Ca n’est plus qu’une question de jours, d’heures peut-être. Alors que des centaines de parisiens si fiers de « braver le virus » s’entassent, s’enlacent, s’embrassent sur les quais du canal Saint-Martin, se touchent, se frôlent dans les parcs, font glisser « les kids » sur des toboggans surinfectés, ravis de humer les premières odeurs du printemps, il va falloir y aller. Se confiner, s’enfermer. Parce qu’on ne sait pas se discipliner, nous, les Français. Comme des gosses à qui on dit de ne pas toucher au bouton rouge et qui se ruent dessus. Pouêt pouêt. On est comme ça.

Alors on va tous être contraints de fermer nos portes pour deux, trois semaines, peut-être plus. Et devoir vivre ensemble. « Vivre ensemble », « résilience ». Décidément, les expressions émergentes de ces dernières années ne risquent pas de passer de mode.

Demain matin, il faudra faire l’école aux enfants. Plonger le nez dans les cahiers de texte, les cours de maths, de géo, de grammaire (« comment ça, ça existe plus le COI ? »). Supporter les cris, les larmes, les « mais le prof il fait pas comme çaaaaa !! ». Tout en envoyant des mails à droite à gauche pour garder un semblant de vie professionnelle. Et puis mettre son couple sous cloche. H24. Rester zen, parce qu’on ne pourra pas claquer la porte, partir boire un verre avec un pote, se barricader au ciné ou retrouver son amant, sa maîtresse même quand ça deviendra insupportable. Que deviendront tous ces couples bancals qui vivotaient cahin-caha, toutes ces familles au bord de la crise de nerfs contraintes de cohabiter, scotchées devant Netflix, dépitées par leur dixième dîner coquillettes-jambon franchement c’est pas trop bon ? Et les enfants de divorcés, devront-ils choisir chez qui se confiner ?

Alors reviendra le temps long de l’ennui. Les heures immenses des débuts de l’après-midis. La joie de lire, peut-être. Le manque des autres. Les nouvelles reçues par textos, par mails, comme autant de cartes postales envoyées au temps où l’on n’était pas si proches, où l’on n’obtenait pas tout en un claquement de doigts, un clic sur un plat chinois, un swipe sur un écran plat.

Ca va être long, oui. Mais comme je l’ai lu quelque part, à d’autres générations, on a demandé de partir au front. Pour sauver les nôtres, épargner un maximum l’humanité, à nous, on nous demander de ne plus bouger. De rester scotchés à nos proches. Et puis d’attendre. De faire le dos rond. Y’a pire.

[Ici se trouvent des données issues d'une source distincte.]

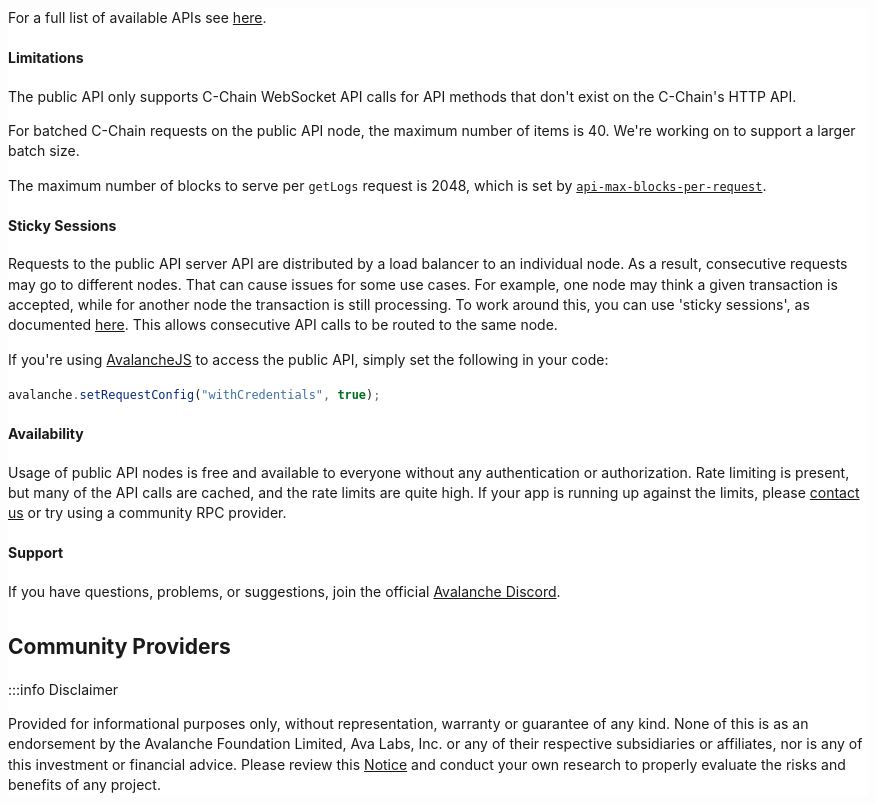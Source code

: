 For a full list of available APIs see [here](/reference).

#### Limitations

The public API only supports C-Chain WebSocket API calls for API methods that
don't exist on the C-Chain's HTTP API.

For batched C-Chain requests on the public API node, the maximum number of items
is 40. We're working on to support a larger batch size.

The maximum number of blocks to serve per `getLogs` request is 2048, which is set by [`api-max-blocks-per-request`](/nodes/configure/chain-configs/C.md#api-max-blocks-per-request).

#### Sticky Sessions

Requests to the public API server API are distributed by a load balancer to an
individual node. As a result, consecutive requests may go to different nodes.
That can cause issues for some use cases. For example, one node may think a
given transaction is accepted, while for another node the transaction is still
processing. To work around this, you can use 'sticky sessions', as documented
[here](https://developer.mozilla.org/en-US/docs/Web/API/Request/credentials).
This allows consecutive API calls to be routed to the same node.

If you're using [AvalancheJS](/tooling/avalanchejs-overview.md) to access the public
API, simply set the following in your code:

```javascript
avalanche.setRequestConfig("withCredentials", true);
```

#### Availability

Usage of public API nodes is free and available to everyone without any
authentication or authorization. Rate limiting is present, but many of the API
calls are cached, and the rate limits are quite high. If your app is
running up against the limits, please [contact us](https://chat.avalabs.org) or
try using a community RPC provider.

#### Support

If you have questions, problems, or suggestions, join the official [Avalanche Discord](https://chat.avalabs.org/).

## Community Providers

:::info Disclaimer

Provided for informational purposes only, without representation, warranty or
guarantee of any kind. None of this is as an endorsement by the Avalanche
Foundation Limited, Ava Labs, Inc. or any of their respective subsidiaries or
affiliates, nor is any of this investment or financial advice. Please review
this
[Notice](https://assets.website-files.com/6059b554e81c705f9dd2dd32/60ec9590f189c16edaa086d4_Important%20Notice%20-%20avax.network.pdf)
and conduct your own research to properly evaluate the risks and benefits of any
project.
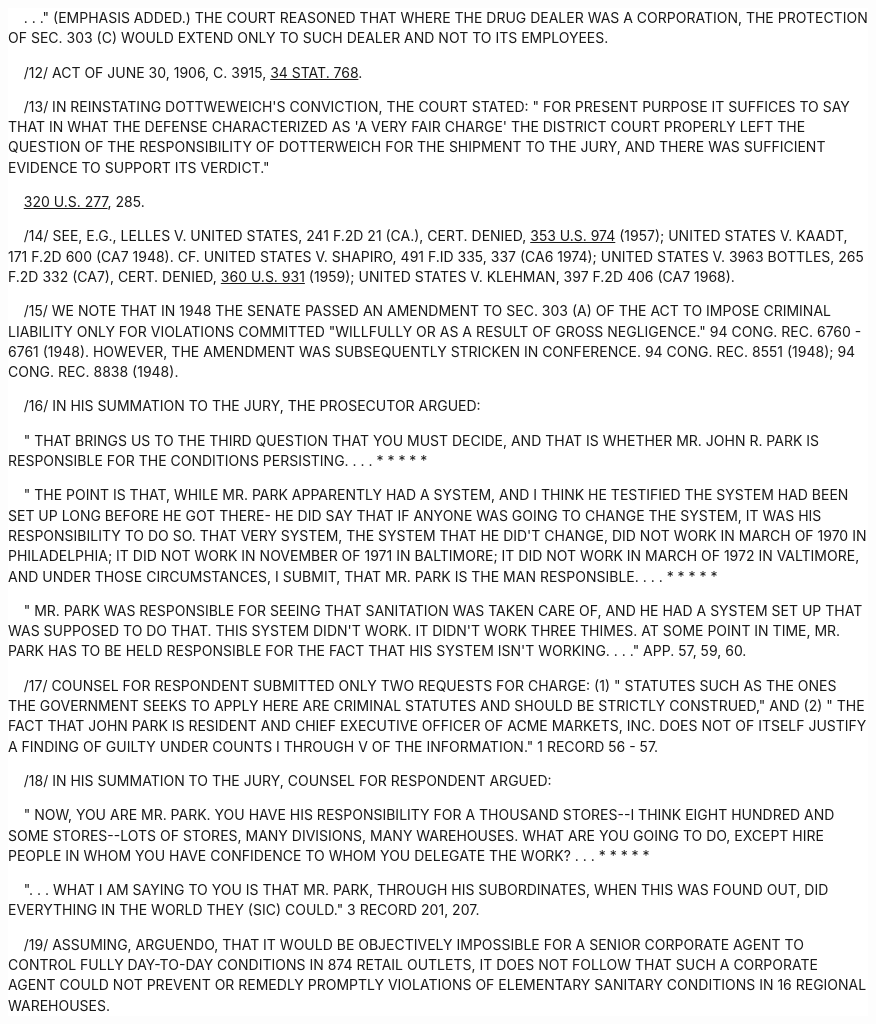     . . ."  (EMPHASIS ADDED.)  THE COURT REASONED THAT WHERE THE DRUG DEALER WAS A CORPORATION, THE PROTECTION OF SEC. 303 (C) WOULD EXTEND ONLY TO SUCH DEALER AND NOT TO ITS EMPLOYEES.

    /12/ ACT OF JUNE 30, 1906, C. 3915, [34 STAT. 768][/us/stat/34/768].

    /13/ IN REINSTATING DOTTWEWEICH'S CONVICTION, THE COURT STATED:  " FOR PRESENT PURPOSE IT SUFFICES TO SAY THAT IN WHAT THE DEFENSE CHARACTERIZED AS 'A VERY FAIR CHARGE' THE DISTRICT COURT PROPERLY LEFT THE QUESTION OF THE RESPONSIBILITY OF DOTTERWEICH FOR THE SHIPMENT TO THE JURY, AND THERE WAS SUFFICIENT EVIDENCE TO SUPPORT ITS VERDICT."

    [320 U.S. 277][/us/courts/scotus/usReporter/320/277], 285.

    /14/ SEE, E.G., LELLES V. UNITED STATES, 241 F.2D 21 (CA.), CERT. DENIED, [353 U.S. 974][/us/courts/scotus/usReporter/353/974] (1957); UNITED STATES V. KAADT, 171 F.2D 600 (CA7 1948).  CF. UNITED STATES V. SHAPIRO, 491 F.ID 335, 337 (CA6 1974); UNITED STATES V. 3963 BOTTLES, 265 F.2D 332 (CA7), CERT. DENIED, [360 U.S. 931][/us/courts/scotus/usReporter/360/931] (1959); UNITED STATES V. KLEHMAN, 397 F.2D 406 (CA7 1968).

    /15/ WE NOTE THAT IN 1948 THE SENATE PASSED AN AMENDMENT TO SEC. 303 (A) OF THE ACT TO IMPOSE CRIMINAL LIABILITY ONLY FOR VIOLATIONS COMMITTED "WILLFULLY OR AS A RESULT OF GROSS NEGLIGENCE."  94 CONG. REC. 6760 - 6761 (1948).  HOWEVER, THE AMENDMENT WAS SUBSEQUENTLY STRICKEN IN CONFERENCE.  94 CONG. REC. 8551 (1948); 94 CONG. REC. 8838 (1948).

    /16/ IN HIS SUMMATION TO THE JURY, THE PROSECUTOR ARGUED:

    " THAT BRINGS US TO THE THIRD QUESTION THAT YOU MUST DECIDE, AND THAT IS WHETHER MR. JOHN R. PARK IS RESPONSIBLE FOR THE CONDITIONS PERSISTING.  . . . \* \* \* \* \*

    " THE POINT IS THAT, WHILE MR. PARK APPARENTLY HAD A SYSTEM, AND I THINK HE TESTIFIED THE SYSTEM HAD BEEN SET UP LONG BEFORE HE GOT THERE- HE DID SAY THAT IF ANYONE WAS GOING TO CHANGE THE SYSTEM, IT WAS HIS RESPONSIBILITY TO DO SO. THAT VERY SYSTEM, THE SYSTEM THAT HE DID'T CHANGE, DID NOT WORK IN MARCH OF 1970 IN PHILADELPHIA; IT DID NOT WORK IN NOVEMBER OF 1971 IN BALTIMORE; IT DID NOT WORK IN MARCH OF 1972 IN VALTIMORE, AND UNDER THOSE CIRCUMSTANCES, I SUBMIT, THAT MR. PARK IS THE MAN RESPONSIBLE.  . . . \* \* \* \* \*

    " MR. PARK WAS RESPONSIBLE FOR SEEING THAT SANITATION WAS TAKEN CARE OF, AND HE HAD A SYSTEM SET UP THAT WAS SUPPOSED TO DO THAT.  THIS SYSTEM DIDN'T WORK.  IT DIDN'T WORK THREE THIMES.  AT SOME POINT IN TIME, MR. PARK HAS TO BE HELD RESPONSIBLE FOR THE FACT THAT HIS SYSTEM ISN'T WORKING.  . . ."  APP. 57, 59, 60.

    /17/ COUNSEL FOR RESPONDENT SUBMITTED ONLY TWO REQUESTS FOR CHARGE: (1) " STATUTES SUCH AS THE ONES THE GOVERNMENT SEEKS TO APPLY HERE ARE CRIMINAL STATUTES AND SHOULD BE STRICTLY CONSTRUED," AND (2) "  THE FACT THAT JOHN PARK IS RESIDENT AND CHIEF EXECUTIVE OFFICER OF ACME MARKETS, INC. DOES NOT OF ITSELF JUSTIFY A FINDING OF GUILTY UNDER COUNTS I THROUGH V OF THE INFORMATION."  1 RECORD 56 - 57.

    /18/ IN HIS SUMMATION TO THE JURY, COUNSEL FOR RESPONDENT ARGUED:

    " NOW, YOU ARE MR. PARK.  YOU HAVE HIS RESPONSIBILITY FOR A THOUSAND STORES--I THINK EIGHT HUNDRED AND SOME STORES--LOTS OF STORES, MANY DIVISIONS, MANY WAREHOUSES.  WHAT ARE YOU GOING TO DO, EXCEPT HIRE PEOPLE IN WHOM YOU HAVE CONFIDENCE TO WHOM YOU DELEGATE THE WORK?  . . . \* \* \* \* \*

    ". . . WHAT I AM SAYING TO YOU IS THAT MR. PARK, THROUGH HIS SUBORDINATES, WHEN THIS WAS FOUND OUT, DID EVERYTHING IN THE WORLD THEY (SIC) COULD."  3 RECORD 201, 207.

    /19/ ASSUMING, ARGUENDO, THAT IT WOULD BE OBJECTIVELY IMPOSSIBLE FOR A SENIOR CORPORATE AGENT TO CONTROL FULLY DAY-TO-DAY CONDITIONS IN 874 RETAIL OUTLETS, IT DOES NOT FOLLOW THAT SUCH A CORPORATE AGENT COULD NOT PREVENT OR REMEDLY PROMPTLY VIOLATIONS OF ELEMENTARY SANITARY CONDITIONS IN 16 REGIONAL WAREHOUSES.


[/us/courts/scotus/usReporter/421/658]: https://publicdocs.github.io/go/links?ns=uslm-x&ref=%2Fus%2Fcourts%2Fscotus%2FusReporter%2F421%2F658
[/us/courts/scotus/usReporter/320/277]: https://publicdocs.github.io/go/links?ns=uslm-x&ref=%2Fus%2Fcourts%2Fscotus%2FusReporter%2F320%2F277
[/us/courts/scotus/usReporter/361/147]: https://publicdocs.github.io/go/links?ns=uslm-x&ref=%2Fus%2Fcourts%2Fscotus%2FusReporter%2F361%2F147
[/us/courts/scotus/usReporter/342/246]: https://publicdocs.github.io/go/links?ns=uslm-x&ref=%2Fus%2Fcourts%2Fscotus%2FusReporter%2F342%2F246
[/us/stat/52/1042]: https://publicdocs.github.io/go/links?ns=uslm&ref=%2Fus%2Fstat%2F52%2F1042
[/us/usc/t21/s331]: https://publicdocs.github.io/go/links?ns=uslm&ref=%2Fus%2Fusc%2Ft21%2Fs331
[/us/courts/scotus/usReporter/320/277]: https://publicdocs.github.io/go/links?ns=uslm-x&ref=%2Fus%2Fcourts%2Fscotus%2FusReporter%2F320%2F277
[/us/usc/t21/s342]: https://publicdocs.github.io/go/links?ns=uslm&ref=%2Fus%2Fusc%2Ft21%2Fs342
[/us/usc/t21/s331]: https://publicdocs.github.io/go/links?ns=uslm&ref=%2Fus%2Fusc%2Ft21%2Fs331
[/us/courts/scotus/usReporter/320/277]: https://publicdocs.github.io/go/links?ns=uslm-x&ref=%2Fus%2Fcourts%2Fscotus%2FusReporter%2F320%2F277
[/us/courts/scotus/usReporter/320/277]: https://publicdocs.github.io/go/links?ns=uslm-x&ref=%2Fus%2Fcourts%2Fscotus%2FusReporter%2F320%2F277
[/us/courts/scotus/usReporter/415/979]: https://publicdocs.github.io/go/links?ns=uslm-x&ref=%2Fus%2Fcourts%2Fscotus%2FusReporter%2F415%2F979
[/us/usc/t21/s336]: https://publicdocs.github.io/go/links?ns=uslm&ref=%2Fus%2Fusc%2Ft21%2Fs336
[/us/courts/scotus/usReporter/332/689]: https://publicdocs.github.io/go/links?ns=uslm-x&ref=%2Fus%2Fcourts%2Fscotus%2FusReporter%2F332%2F689
[/us/courts/scotus/usReporter/342/246]: https://publicdocs.github.io/go/links?ns=uslm-x&ref=%2Fus%2Fcourts%2Fscotus%2FusReporter%2F342%2F246
[/us/courts/scotus/usReporter/361/147]: https://publicdocs.github.io/go/links?ns=uslm-x&ref=%2Fus%2Fcourts%2Fscotus%2FusReporter%2F361%2F147
[/us/courts/scotus/usReporter/376/86]: https://publicdocs.github.io/go/links?ns=uslm-x&ref=%2Fus%2Fcourts%2Fscotus%2FusReporter%2F376%2F86
[/us/courts/scotus/usReporter/414/141]: https://publicdocs.github.io/go/links?ns=uslm-x&ref=%2Fus%2Fcourts%2Fscotus%2FusReporter%2F414%2F141
[/us/courts/scotus/usReporter/271/104]: https://publicdocs.github.io/go/links?ns=uslm-x&ref=%2Fus%2Fcourts%2Fscotus%2FusReporter%2F271%2F104
[/us/courts/scotus/usReporter/389/837]: https://publicdocs.github.io/go/links?ns=uslm-x&ref=%2Fus%2Fcourts%2Fscotus%2FusReporter%2F389%2F837
[/us/courts/scotus/usReporter/331/532]: https://publicdocs.github.io/go/links?ns=uslm-x&ref=%2Fus%2Fcourts%2Fscotus%2FusReporter%2F331%2F532
[/us/courts/scotus/usReporter/348/121]: https://publicdocs.github.io/go/links?ns=uslm-x&ref=%2Fus%2Fcourts%2Fscotus%2FusReporter%2F348%2F121
[/us/courts/scotus/usReporter/373/427]: https://publicdocs.github.io/go/links?ns=uslm-x&ref=%2Fus%2Fcourts%2Fscotus%2FusReporter%2F373%2F427
[/us/courts/scotus/usReporter/325/91]: https://publicdocs.github.io/go/links?ns=uslm-x&ref=%2Fus%2Fcourts%2Fscotus%2FusReporter%2F325%2F91
[/us/courts/scotus/usReporter/335/469]: https://publicdocs.github.io/go/links?ns=uslm-x&ref=%2Fus%2Fcourts%2Fscotus%2FusReporter%2F335%2F469
[/us/courts/scotus/usReporter/375/894]: https://publicdocs.github.io/go/links?ns=uslm-x&ref=%2Fus%2Fcourts%2Fscotus%2FusReporter%2F375%2F894
[/us/courts/scotus/usReporter/335/843]: https://publicdocs.github.io/go/links?ns=uslm-x&ref=%2Fus%2Fcourts%2Fscotus%2FusReporter%2F335%2F843
[/us/usc/t21/s342]: https://publicdocs.github.io/go/links?ns=uslm&ref=%2Fus%2Fusc%2Ft21%2Fs342
[/us/usc/t21/s331]: https://publicdocs.github.io/go/links?ns=uslm&ref=%2Fus%2Fusc%2Ft21%2Fs331
[/us/usc/t21/s333]: https://publicdocs.github.io/go/links?ns=uslm&ref=%2Fus%2Fusc%2Ft21%2Fs333
[/us/usc/t21/s333]: https://publicdocs.github.io/go/links?ns=uslm&ref=%2Fus%2Fusc%2Ft21%2Fs333
[/us/stat/34/768]: https://publicdocs.github.io/go/links?ns=uslm&ref=%2Fus%2Fstat%2F34%2F768
[/us/courts/scotus/usReporter/320/277]: https://publicdocs.github.io/go/links?ns=uslm-x&ref=%2Fus%2Fcourts%2Fscotus%2FusReporter%2F320%2F277
[/us/courts/scotus/usReporter/353/974]: https://publicdocs.github.io/go/links?ns=uslm-x&ref=%2Fus%2Fcourts%2Fscotus%2FusReporter%2F353%2F974
[/us/courts/scotus/usReporter/360/931]: https://publicdocs.github.io/go/links?ns=uslm-x&ref=%2Fus%2Fcourts%2Fscotus%2FusReporter%2F360%2F931
[/us/courts/scotus/usReporter/320/277]: https://publicdocs.github.io/go/links?ns=uslm-x&ref=%2Fus%2Fcourts%2Fscotus%2FusReporter%2F320%2F277
[/us/courts/scotus/usReporter/156/51]: https://publicdocs.github.io/go/links?ns=uslm-x&ref=%2Fus%2Fcourts%2Fscotus%2FusReporter%2F156%2F51
[/us/courts/scotus/usReporter/382/399]: https://publicdocs.github.io/go/links?ns=uslm-x&ref=%2Fus%2Fcourts%2Fscotus%2FusReporter%2F382%2F399
[/us/courts/scotus/usReporter/378/368]: https://publicdocs.github.io/go/links?ns=uslm-x&ref=%2Fus%2Fcourts%2Fscotus%2FusReporter%2F378%2F368
[/us/courts/scotus/usReporter/409/100]: https://publicdocs.github.io/go/links?ns=uslm-x&ref=%2Fus%2Fcourts%2Fscotus%2FusReporter%2F409%2F100
[/us/usc/t21/s333]: https://publicdocs.github.io/go/links?ns=uslm&ref=%2Fus%2Fusc%2Ft21%2Fs333
[/us/courts/scotus/usReporter/342/246]: https://publicdocs.github.io/go/links?ns=uslm-x&ref=%2Fus%2Fcourts%2Fscotus%2FusReporter%2F342%2F246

Bon, en Chine, au sortir de la quarantaine, le taux de divorce a explosé. Mais peut-être qu’il fallait ce révélateur de couleurs aux amoureux las voguant sur le fleuve trop rapide de leur quotidien. Peut-être que d’autres se sont rapprochés, au contraire. Que dans vingt ans on parlera du baby boom de 2020. Que des récits fous de huis-clos enchantés nous permettront de penser que toujours, de la tragédie, peut émerger de belles histoires.